Task goal:
Where a line in the records below contains the string "Check", tally it; give only the final number.

Content starts

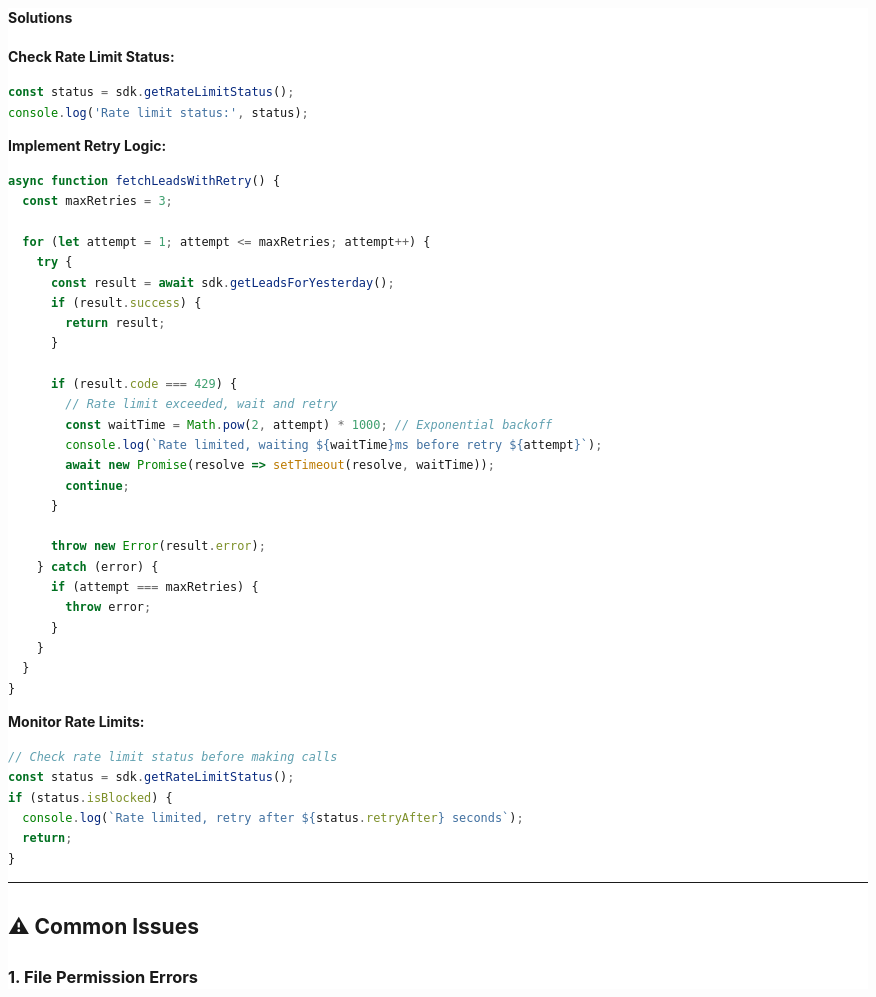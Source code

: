 #### Solutions

**Check Rate Limit Status:**
```javascript
const status = sdk.getRateLimitStatus();
console.log('Rate limit status:', status);
```

**Implement Retry Logic:**
```javascript
async function fetchLeadsWithRetry() {
  const maxRetries = 3;
  
  for (let attempt = 1; attempt <= maxRetries; attempt++) {
    try {
      const result = await sdk.getLeadsForYesterday();
      if (result.success) {
        return result;
      }
      
      if (result.code === 429) {
        // Rate limit exceeded, wait and retry
        const waitTime = Math.pow(2, attempt) * 1000; // Exponential backoff
        console.log(`Rate limited, waiting ${waitTime}ms before retry ${attempt}`);
        await new Promise(resolve => setTimeout(resolve, waitTime));
        continue;
      }
      
      throw new Error(result.error);
    } catch (error) {
      if (attempt === maxRetries) {
        throw error;
      }
    }
  }
}
```

**Monitor Rate Limits:**
```javascript
// Check rate limit status before making calls
const status = sdk.getRateLimitStatus();
if (status.isBlocked) {
  console.log(`Rate limited, retry after ${status.retryAfter} seconds`);
  return;
}
```

---

## ⚠️ Common Issues

### 1. File Permission Errors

Content ends

Problem solution:
2